I think it’s pretty comparable to consoles. They don’t even have a desktop mode and most often they need an update when you take it out of the box.

If you treat it like a console and just buy from the Steam store, then it’s exactly like a console.

Of course if you want to do more, sure there is a little effort, but then it would not be a good comparison to a console.

[–] BolexForSoup@kbin.social 0 points 8 months ago* (last edited 8 months ago)

It plays half as well as a console and compatibility is pretty impressive but far from consistent. Each game requires research just to see if it’s worth playing on it and will always look worse/play worse than on console by a large margin unless it’s an older or incredibly stripped down indie game.

Anybody who chooses it over a console wasn’t seriously considering a console in the first place. They don’t fill the same gap. The same way even switch and Wii owners often still got a PlayStation or Xbox. The libraries and the entire play experience are wildly different.

I really really like the deck but I don’t recommend it to most people because it’s fun like having Linux on your personal computer is fun. You like to tinker and see what it can do, you like a specific kind of ecosystem, and you like that the restrictions on it are few and far between (aside from performance). But this comes at a cost of UX. The fact that you need to reboot it 50% of the time you swap between handheld and desktop mode is emblematic of the entire experience. If I’m on a switch and dock it, I press a button on a controller and I’m instantly going. Deck? Controller might need to be reconnected to Bluetooth from scratch, the aspect ratio might be completely wrong, the game might panic with the change, lots can go wrong and often does.

Again the fact that a simple update can soft lock your deck until you connect to home wifi is terrible. You have to deal with a lot of little frustrations that no other system has and it just isn’t seamless like other experiences.

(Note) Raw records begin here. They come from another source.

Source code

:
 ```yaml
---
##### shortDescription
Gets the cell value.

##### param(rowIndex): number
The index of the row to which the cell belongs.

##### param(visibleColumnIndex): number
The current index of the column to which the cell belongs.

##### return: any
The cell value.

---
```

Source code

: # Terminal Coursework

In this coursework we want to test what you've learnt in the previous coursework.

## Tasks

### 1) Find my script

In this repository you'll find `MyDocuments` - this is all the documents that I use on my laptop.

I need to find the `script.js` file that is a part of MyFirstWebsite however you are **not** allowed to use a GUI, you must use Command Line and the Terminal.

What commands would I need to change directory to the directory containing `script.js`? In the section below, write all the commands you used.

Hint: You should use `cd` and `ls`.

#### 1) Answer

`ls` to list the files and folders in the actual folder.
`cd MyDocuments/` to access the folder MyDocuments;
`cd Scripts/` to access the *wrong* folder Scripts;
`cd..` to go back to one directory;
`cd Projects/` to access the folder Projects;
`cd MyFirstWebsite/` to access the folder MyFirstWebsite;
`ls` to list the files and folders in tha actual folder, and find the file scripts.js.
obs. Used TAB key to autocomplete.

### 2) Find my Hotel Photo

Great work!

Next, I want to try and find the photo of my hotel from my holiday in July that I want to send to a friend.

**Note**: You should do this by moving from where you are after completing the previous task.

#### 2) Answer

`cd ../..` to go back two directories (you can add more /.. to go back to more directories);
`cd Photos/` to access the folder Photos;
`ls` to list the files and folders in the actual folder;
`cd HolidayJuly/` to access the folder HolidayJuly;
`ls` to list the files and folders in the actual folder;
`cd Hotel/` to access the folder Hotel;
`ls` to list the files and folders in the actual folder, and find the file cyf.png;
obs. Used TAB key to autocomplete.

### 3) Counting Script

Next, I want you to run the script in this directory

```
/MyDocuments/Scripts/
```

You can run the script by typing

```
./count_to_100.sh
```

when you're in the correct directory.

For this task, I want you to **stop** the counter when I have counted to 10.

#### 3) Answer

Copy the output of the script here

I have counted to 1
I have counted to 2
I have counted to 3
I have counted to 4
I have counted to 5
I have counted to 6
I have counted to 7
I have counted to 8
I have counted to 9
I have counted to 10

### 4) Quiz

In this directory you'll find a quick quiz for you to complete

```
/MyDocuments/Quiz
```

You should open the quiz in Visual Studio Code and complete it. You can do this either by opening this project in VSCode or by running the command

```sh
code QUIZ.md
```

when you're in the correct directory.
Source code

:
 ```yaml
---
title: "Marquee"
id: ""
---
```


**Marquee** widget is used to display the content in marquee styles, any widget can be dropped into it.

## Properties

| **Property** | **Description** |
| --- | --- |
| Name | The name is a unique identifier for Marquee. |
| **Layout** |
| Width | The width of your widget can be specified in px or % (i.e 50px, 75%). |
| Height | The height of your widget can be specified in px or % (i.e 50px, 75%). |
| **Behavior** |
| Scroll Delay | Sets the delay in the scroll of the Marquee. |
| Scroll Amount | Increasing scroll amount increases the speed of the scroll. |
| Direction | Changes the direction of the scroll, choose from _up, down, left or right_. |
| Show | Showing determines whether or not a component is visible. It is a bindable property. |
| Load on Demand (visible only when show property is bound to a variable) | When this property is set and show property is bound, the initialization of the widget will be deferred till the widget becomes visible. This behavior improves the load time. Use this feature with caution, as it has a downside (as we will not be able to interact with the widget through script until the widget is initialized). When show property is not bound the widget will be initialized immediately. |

[–] stardust@lemmy.ca 1 points 8 months ago (1 children)

Ease of use. More and more people only use a phone as their main device so I don't see those people finding a PC to use.

[–] Draconic_NEO@sh.itjust.works 1 points 8 months ago

I think that ignores the fact that things like Big picture mode already exist and make the experience, well basically the same as playing on console for games that have controller support or a default controller mapping (which of vast majority already do).

If Microsoft were to shift their model to PCs and PC handhelds it's likely they would bring their own big picture dashboard, maybe even just port the Xbox dashboard itself. So the experience would be the same, with the exception that you could jump to a Desktop mode if you wanted to (not that you actually have to, or would want to if you want that clean console experience).